自分達が普通じゃないことは棚に上げ、普通の常識で考えているようである。
「ううん、げんじつだよ」
「だったら一体なにが目的なんだい?」
「最初からいってるよ、あそぼって」
クスクスとさもおかしそうに少女は笑う。
「だからって…」
なおもいいつのろうとするじゅらいをゲンキがとめる。
「まぁいいじゃないですか、じゅらいさん。楽しければ」
「今度はじゅらいさんの活躍するお話にしてあげるね」
「拙者が活躍って…」
じゅらいが聞く前に辺りは前と同じように景色が変わってしまった。

昔々あるところにおじいさんとおねいさんが住んでいました。
おじいさんことじゅらいさんは毎日山へ行っては竹を切るのを仕事にしていました。
たくさんお金は稼げませんがおじいさんもおねいさんも幸せにくらしていました。
ところがそんなある日のおじいさんがいつもの様に山へと竹を狩りに出かけると…
なんと不思議な事でしょう、金色に光る竹があるではないですか。
おじいさんはとても興味がありましたがとても怪しいのは事実なので少し離れたところから様子をみることにしました。

「金色にひかっとる、あの竹はなんじゃろう?」
おじいさんはこっそりと竹に身を隠し、金色に光る竹を観察します。
ただ竹自体が細いので身体は反対側からはみ出ています。
コンコン
おじいさんは竹に近づき軽くたたいてみました。
金色にひかっているにも関わらず音は竹のままでした。
ますます怪しいです。
コンコン
何と驚いた事でしょう中からもたたく音が聞こえてきました。
「おぉ、これはもしかして中に誰かが閉じ込められてるのでは?」
おじいさんは慌てて竹を切る準備をはじめました。
おじいさんは中に入っているものに傷がつかないように慎重に竹にメスをいれていきました。
なんとおじいさんはメスで竹を切ることに成功したのです。
そして竹の中には可愛い女の子、月夜ちゃんが座っていました。
「なんて可愛い娘なんだ、誰も見ていないことだし連れて帰って拙者の娘にしよう」
そういうとおじいさんは女の子を連れて帰りました。
女の子はかぐや姫と名づけられ、それはそれは本当に過剰なほど大切に育てられました。


それから10年の歳月が経ち、かぐや姫はとてもとても美しい娘へと育っていました。
またおじいさんとおねえいさんも裏山の値段があがりそれを売って豪華な暮らしをしておりました。
さて、年頃になったかぐや姫はその美しさが都でも評判となり多くの求婚相手が連日家へと押しかけておりました。
「ええい、帰れ、帰れ。
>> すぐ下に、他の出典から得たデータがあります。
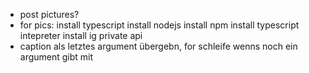 - post pictures?
- for pics:
install typescript
install nodejs
install npm
install typescript intepreter
install ig private api
- caption als letztes argument übergebn, for schleife wenns noch ein argument gibt mit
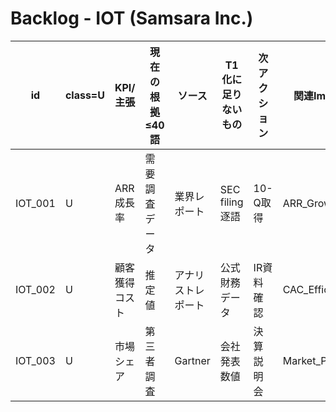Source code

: # Backlog - IOT (Samsara Inc.)

| id | class=U | KPI/主張 | 現在の根拠≤40語 | ソース | T1化に足りないもの | 次アクション | 関連Impact | unavailability_reason | grace_until |
|---|---|---|---|---|---|---|---|---|---|
| IOT_001 | U | ARR成長率 | 需要調査データ | 業界レポート | SEC filing逐語 | 10-Q取得 | ARR_Growth | not_found | 2025-09-26 |
| IOT_002 | U | 顧客獲得コスト | 推定値 | アナリストレポート | 公式財務データ | IR資料確認 | CAC_Efficiency | not_found | 2025-09-26 |
| IOT_003 | U | 市場シェア | 第三者調査 | Gartner | 会社発表数値 | 決算説明会 | Market_Position | blocked_source | 2025-10-03 |
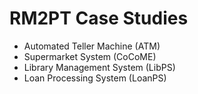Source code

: # RM2PT Case Studies

* Automated Teller Machine (ATM)
* Supermarket System (CoCoME)
* Library Management System (LibPS)
* Loan Processing System (LoanPS)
うちの娘に近づくんじゃない」
おじいさんは娘の身を案じすぎ、片っ端から追い返しておりました。
それでもめげない強者がおりました。
由緒正しき魔王の嫡子ゲンキ
都で一番かっこいいと評判のクレイン
月夜を眼鏡っ娘にするという大きな野望を持った眠兎
財産目当てのレジェンド
何故だか参加をしている矢神
おじいさんはこの5人に一人ずつ条件を出しそれをクリア出来れば月夜との交際を認めることにしました。
曰く、願い事の残りが三回な天使人形
曰く、ONE初回限定復刻版未開封
曰く、さとみのなぞの感想文5000字以上を5秒以内に発表
曰く、どろり濃厚ピーチを2g一気のみ
曰く、たーりっくまたー
おじいさんは、もともと交際を認めるつもりはさっぱりないので無理難題をおしつけることにしたのです。
そんな条件なので誰もクリアすることが出来ず、この話は無かったことになりました。

そしてそれからまた少しの月日がながれます。
おじいさんは最近、かぐや姫の様子がおかしいことに気づいています。
月を見るたびにため息をつき、さめざめと泣くのです。
おじいさんは心配で心配でたまりません。
「どうしたんだい、かぐや姫?何かこまったことでもあったのかい?」
かぐや姫は首を横に振ります。
「違うよ〜。今まで隠してきたけど…月夜はコロニーの住人なの。コロニーの追っ手から竹型宇宙船で逃げてきたけど…」
あまりのショックにおじいさんは腰を抜かしかけました。
「でも…あの月が満ちる頃、流星に偽装したシャトルでコロニーのエージェントが月夜を捕まえにくるの」
おじいさんはどうして月夜がそんなことを知っているのかまったく無視して、どうやって守ろうかということだけで頭がいっぱいに
なりました。現在の地球の文明でもっとも強力な武器といえば太刀で、飛び道具は弓矢しかありません。
そこでおじいさんは考えました。
全財産を投入して武器の開発に乗り出したのです。そして数日の間に巨大ロボットを完成させるまでになったのです。
つくり話のような本当のお話です。父の力は偉大です。
そして舞台は次の満月の日を迎えたのです。


〔ツリー構成〕

[34] Landa 2002.3.31(日)08:00 Landa (47)
・[35] じゅらい亭すとーりー ―月夜に舞う桜のように― 第一夜 2002.3.31(日)08:01 Landa (5581)
・[36] じゅらい亭すとーりー ―月夜に舞う桜のように― 第二夜 2002.3.31(日)08:02 Landa (6633)
・[37] 感想 2002.4.1(月)01:56 じゅ (764)
・[38] じゅらい亭すとーりー ―月夜に舞う桜のように― 第三夜 2002.4.4(木)06:51 Landa (3946)
・[39] じゅらい亭すとーりー ―月夜に舞う桜のように― 第四夜 2002.4.4(木)06:52 Landa (5073)
・[40] お疲れ様でした〜☆ 2002.4.7(日)04:01 CDマンボ (327)
・[43] 楽しませて頂いてます(進行形) 2002.6.26(水)09:09 ゲンキ (2559)
・[70] いまさらですが。 2002.8.1(木)16:02 藤原眠兎 (521)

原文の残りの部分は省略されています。